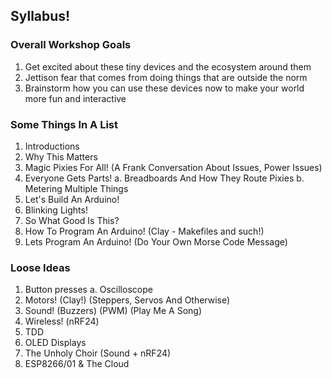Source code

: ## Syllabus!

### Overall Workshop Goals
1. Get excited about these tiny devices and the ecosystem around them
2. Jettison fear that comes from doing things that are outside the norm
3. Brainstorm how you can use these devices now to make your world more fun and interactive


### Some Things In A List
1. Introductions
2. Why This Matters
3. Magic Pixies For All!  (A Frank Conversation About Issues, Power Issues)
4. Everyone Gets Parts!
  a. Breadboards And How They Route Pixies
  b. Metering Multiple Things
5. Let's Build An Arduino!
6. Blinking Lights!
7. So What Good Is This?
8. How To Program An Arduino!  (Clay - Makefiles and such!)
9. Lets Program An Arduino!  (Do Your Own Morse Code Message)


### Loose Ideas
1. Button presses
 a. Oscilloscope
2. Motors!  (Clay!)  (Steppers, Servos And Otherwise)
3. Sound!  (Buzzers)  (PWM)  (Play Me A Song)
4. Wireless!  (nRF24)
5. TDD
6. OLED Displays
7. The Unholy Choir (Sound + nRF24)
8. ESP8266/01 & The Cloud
* * *
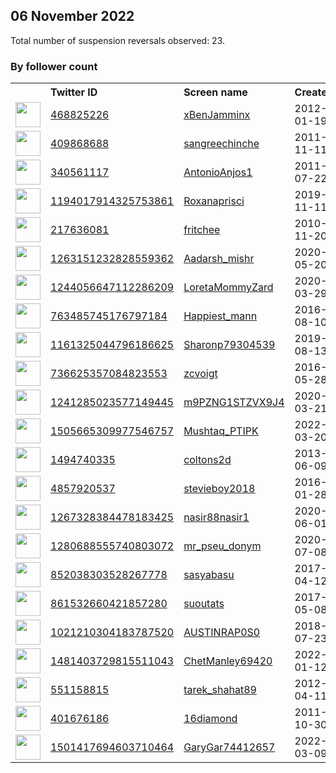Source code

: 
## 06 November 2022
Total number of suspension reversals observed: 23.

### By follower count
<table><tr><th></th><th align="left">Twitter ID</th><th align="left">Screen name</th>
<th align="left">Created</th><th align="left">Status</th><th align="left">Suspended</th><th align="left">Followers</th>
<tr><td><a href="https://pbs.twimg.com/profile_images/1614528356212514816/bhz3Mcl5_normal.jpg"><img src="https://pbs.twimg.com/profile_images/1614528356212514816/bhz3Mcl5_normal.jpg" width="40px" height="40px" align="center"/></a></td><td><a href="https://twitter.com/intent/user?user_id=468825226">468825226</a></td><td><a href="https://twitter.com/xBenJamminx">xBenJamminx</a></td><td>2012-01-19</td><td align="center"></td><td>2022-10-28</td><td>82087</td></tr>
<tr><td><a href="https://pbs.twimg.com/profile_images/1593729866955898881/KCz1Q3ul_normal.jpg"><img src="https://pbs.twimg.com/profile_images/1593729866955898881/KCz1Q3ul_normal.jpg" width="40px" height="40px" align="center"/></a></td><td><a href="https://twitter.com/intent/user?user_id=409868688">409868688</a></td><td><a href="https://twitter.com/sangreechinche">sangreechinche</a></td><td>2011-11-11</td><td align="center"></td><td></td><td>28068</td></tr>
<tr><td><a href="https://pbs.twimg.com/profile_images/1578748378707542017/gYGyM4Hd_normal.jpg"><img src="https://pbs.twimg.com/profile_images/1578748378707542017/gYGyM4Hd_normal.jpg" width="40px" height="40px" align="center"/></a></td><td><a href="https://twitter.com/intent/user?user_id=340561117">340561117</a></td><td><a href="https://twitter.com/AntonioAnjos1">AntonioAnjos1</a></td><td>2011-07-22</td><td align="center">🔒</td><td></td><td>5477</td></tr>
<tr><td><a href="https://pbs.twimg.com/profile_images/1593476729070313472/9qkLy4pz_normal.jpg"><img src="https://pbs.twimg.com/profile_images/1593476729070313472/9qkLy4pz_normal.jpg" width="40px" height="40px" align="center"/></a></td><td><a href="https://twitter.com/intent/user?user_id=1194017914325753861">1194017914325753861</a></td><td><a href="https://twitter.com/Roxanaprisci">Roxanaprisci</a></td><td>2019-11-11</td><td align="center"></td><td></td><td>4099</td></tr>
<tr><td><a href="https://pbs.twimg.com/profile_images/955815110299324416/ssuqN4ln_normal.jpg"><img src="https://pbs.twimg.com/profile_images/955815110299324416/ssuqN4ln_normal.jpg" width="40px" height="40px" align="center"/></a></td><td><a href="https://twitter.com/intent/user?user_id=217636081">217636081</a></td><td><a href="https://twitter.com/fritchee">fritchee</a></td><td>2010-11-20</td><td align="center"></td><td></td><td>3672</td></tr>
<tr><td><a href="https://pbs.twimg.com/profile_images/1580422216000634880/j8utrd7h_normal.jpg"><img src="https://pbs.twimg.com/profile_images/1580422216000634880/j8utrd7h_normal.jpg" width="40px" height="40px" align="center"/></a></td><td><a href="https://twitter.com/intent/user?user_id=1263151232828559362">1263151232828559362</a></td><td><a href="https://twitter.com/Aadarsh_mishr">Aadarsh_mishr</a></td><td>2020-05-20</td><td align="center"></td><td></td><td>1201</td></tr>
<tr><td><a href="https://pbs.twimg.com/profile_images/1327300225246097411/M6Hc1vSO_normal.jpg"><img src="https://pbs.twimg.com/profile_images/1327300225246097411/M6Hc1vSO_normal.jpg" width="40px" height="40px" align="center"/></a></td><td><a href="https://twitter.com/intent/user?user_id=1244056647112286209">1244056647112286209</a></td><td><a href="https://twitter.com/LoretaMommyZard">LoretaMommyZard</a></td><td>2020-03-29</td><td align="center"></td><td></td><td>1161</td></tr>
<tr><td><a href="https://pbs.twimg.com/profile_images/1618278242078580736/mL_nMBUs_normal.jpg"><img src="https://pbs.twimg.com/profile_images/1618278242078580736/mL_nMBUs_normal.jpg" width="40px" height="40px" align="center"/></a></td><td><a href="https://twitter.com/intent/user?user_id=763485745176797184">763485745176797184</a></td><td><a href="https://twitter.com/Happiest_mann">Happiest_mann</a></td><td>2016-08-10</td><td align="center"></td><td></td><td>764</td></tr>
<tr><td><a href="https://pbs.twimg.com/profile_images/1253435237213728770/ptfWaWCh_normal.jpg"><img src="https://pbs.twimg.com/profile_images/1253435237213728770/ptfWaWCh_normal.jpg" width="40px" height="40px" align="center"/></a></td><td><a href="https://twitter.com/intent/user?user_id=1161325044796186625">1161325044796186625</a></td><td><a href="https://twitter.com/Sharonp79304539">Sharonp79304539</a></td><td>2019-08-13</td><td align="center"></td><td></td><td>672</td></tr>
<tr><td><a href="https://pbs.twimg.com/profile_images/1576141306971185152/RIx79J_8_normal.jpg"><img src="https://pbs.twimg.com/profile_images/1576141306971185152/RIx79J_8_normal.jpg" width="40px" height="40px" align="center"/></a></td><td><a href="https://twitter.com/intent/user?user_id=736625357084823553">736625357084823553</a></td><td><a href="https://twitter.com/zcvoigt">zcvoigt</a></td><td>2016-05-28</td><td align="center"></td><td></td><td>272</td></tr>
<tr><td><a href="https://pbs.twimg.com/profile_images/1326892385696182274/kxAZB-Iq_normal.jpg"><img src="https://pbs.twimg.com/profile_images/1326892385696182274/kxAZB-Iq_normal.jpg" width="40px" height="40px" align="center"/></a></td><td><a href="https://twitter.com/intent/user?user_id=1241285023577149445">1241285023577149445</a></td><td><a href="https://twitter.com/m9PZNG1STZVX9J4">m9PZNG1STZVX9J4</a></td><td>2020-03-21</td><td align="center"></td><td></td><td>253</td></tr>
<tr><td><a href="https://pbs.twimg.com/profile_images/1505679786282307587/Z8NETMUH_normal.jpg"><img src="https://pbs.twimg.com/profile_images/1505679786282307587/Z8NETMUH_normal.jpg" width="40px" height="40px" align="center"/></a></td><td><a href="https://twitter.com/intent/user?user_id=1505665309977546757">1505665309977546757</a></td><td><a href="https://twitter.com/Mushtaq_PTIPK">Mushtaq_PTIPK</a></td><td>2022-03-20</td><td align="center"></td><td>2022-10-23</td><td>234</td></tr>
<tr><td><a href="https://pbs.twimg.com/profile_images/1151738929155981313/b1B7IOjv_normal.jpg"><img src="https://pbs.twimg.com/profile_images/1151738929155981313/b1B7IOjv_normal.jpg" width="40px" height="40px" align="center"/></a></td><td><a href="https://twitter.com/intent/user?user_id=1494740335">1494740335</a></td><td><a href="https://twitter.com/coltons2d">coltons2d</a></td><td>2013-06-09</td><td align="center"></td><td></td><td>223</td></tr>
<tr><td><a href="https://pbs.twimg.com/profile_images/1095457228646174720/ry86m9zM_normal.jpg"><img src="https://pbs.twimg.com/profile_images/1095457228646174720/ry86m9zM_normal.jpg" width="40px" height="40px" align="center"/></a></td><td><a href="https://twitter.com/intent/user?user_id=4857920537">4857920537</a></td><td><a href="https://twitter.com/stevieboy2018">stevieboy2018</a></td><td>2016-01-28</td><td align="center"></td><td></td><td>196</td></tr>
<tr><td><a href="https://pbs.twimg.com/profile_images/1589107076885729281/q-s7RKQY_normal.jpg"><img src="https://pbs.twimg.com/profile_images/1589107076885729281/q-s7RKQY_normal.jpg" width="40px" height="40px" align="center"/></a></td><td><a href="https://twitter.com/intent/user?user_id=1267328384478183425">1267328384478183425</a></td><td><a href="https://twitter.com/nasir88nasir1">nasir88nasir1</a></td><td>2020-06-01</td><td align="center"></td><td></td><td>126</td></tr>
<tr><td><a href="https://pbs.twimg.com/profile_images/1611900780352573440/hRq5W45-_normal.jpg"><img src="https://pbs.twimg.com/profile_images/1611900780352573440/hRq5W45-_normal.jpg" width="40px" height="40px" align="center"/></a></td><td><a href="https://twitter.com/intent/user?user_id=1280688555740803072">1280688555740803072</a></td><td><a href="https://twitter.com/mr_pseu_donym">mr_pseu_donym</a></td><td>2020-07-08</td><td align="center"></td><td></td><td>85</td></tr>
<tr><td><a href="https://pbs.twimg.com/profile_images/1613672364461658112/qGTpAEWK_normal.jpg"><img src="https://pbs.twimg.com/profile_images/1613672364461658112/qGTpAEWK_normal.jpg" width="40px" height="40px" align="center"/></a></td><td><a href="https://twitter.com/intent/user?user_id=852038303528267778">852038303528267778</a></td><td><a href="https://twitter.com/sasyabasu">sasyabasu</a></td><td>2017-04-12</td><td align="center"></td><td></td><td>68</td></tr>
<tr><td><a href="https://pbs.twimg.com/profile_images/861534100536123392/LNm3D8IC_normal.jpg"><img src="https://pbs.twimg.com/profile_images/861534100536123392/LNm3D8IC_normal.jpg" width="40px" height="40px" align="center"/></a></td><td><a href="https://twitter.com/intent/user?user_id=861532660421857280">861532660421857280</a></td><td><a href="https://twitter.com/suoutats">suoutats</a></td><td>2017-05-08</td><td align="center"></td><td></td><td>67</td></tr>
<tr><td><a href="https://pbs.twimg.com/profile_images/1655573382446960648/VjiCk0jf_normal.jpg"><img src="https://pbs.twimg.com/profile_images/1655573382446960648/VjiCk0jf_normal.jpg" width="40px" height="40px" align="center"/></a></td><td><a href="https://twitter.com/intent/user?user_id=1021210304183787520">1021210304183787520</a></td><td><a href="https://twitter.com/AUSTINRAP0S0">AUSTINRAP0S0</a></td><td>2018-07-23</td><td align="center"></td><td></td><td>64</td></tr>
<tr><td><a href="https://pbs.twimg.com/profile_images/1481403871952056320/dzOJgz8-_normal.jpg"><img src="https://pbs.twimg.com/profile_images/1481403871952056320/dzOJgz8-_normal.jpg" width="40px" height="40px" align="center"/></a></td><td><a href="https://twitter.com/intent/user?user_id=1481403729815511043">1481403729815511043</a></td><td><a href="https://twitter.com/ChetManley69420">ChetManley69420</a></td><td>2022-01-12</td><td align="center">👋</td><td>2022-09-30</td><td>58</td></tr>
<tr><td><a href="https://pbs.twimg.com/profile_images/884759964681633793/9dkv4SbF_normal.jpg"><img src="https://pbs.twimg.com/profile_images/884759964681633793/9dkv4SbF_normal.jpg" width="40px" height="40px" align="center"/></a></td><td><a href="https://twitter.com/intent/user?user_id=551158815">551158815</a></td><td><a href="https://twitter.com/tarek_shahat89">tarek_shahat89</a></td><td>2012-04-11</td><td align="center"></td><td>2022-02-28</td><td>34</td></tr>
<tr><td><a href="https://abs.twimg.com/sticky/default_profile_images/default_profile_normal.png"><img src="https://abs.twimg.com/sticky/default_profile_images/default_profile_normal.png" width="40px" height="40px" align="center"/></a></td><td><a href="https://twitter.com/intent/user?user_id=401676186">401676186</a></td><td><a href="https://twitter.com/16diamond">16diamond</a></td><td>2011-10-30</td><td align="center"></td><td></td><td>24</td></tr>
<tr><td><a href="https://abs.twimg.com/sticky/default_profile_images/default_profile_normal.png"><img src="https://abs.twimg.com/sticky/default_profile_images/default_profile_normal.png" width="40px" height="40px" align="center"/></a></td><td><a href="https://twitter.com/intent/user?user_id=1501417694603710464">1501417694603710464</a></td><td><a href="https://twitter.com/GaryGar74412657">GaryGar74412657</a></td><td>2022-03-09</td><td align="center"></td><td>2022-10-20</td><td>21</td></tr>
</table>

Your assignment: Beginning at the line above with "### Overall Workshop Goals" and finishing at the line with "(Play Me A Song)", return each line exactly and return nothing else.

Solved exercise:
### Overall Workshop Goals
1. Get excited about these tiny devices and the ecosystem around them
2. Jettison fear that comes from doing things that are outside the norm
3. Brainstorm how you can use these devices now to make your world more fun and interactive


### Some Things In A List
1. Introductions
2. Why This Matters
3. Magic Pixies For All!  (A Frank Conversation About Issues, Power Issues)
4. Everyone Gets Parts!
  a. Breadboards And How They Route Pixies
  b. Metering Multiple Things
5. Let's Build An Arduino!
6. Blinking Lights!
7. So What Good Is This?
8. How To Program An Arduino!  (Clay - Makefiles and such!)
9. Lets Program An Arduino!  (Do Your Own Morse Code Message)


### Loose Ideas
1. Button presses
 a. Oscilloscope
2. Motors!  (Clay!)  (Steppers, Servos And Otherwise)
3. Sound!  (Buzzers)  (PWM)  (Play Me A Song)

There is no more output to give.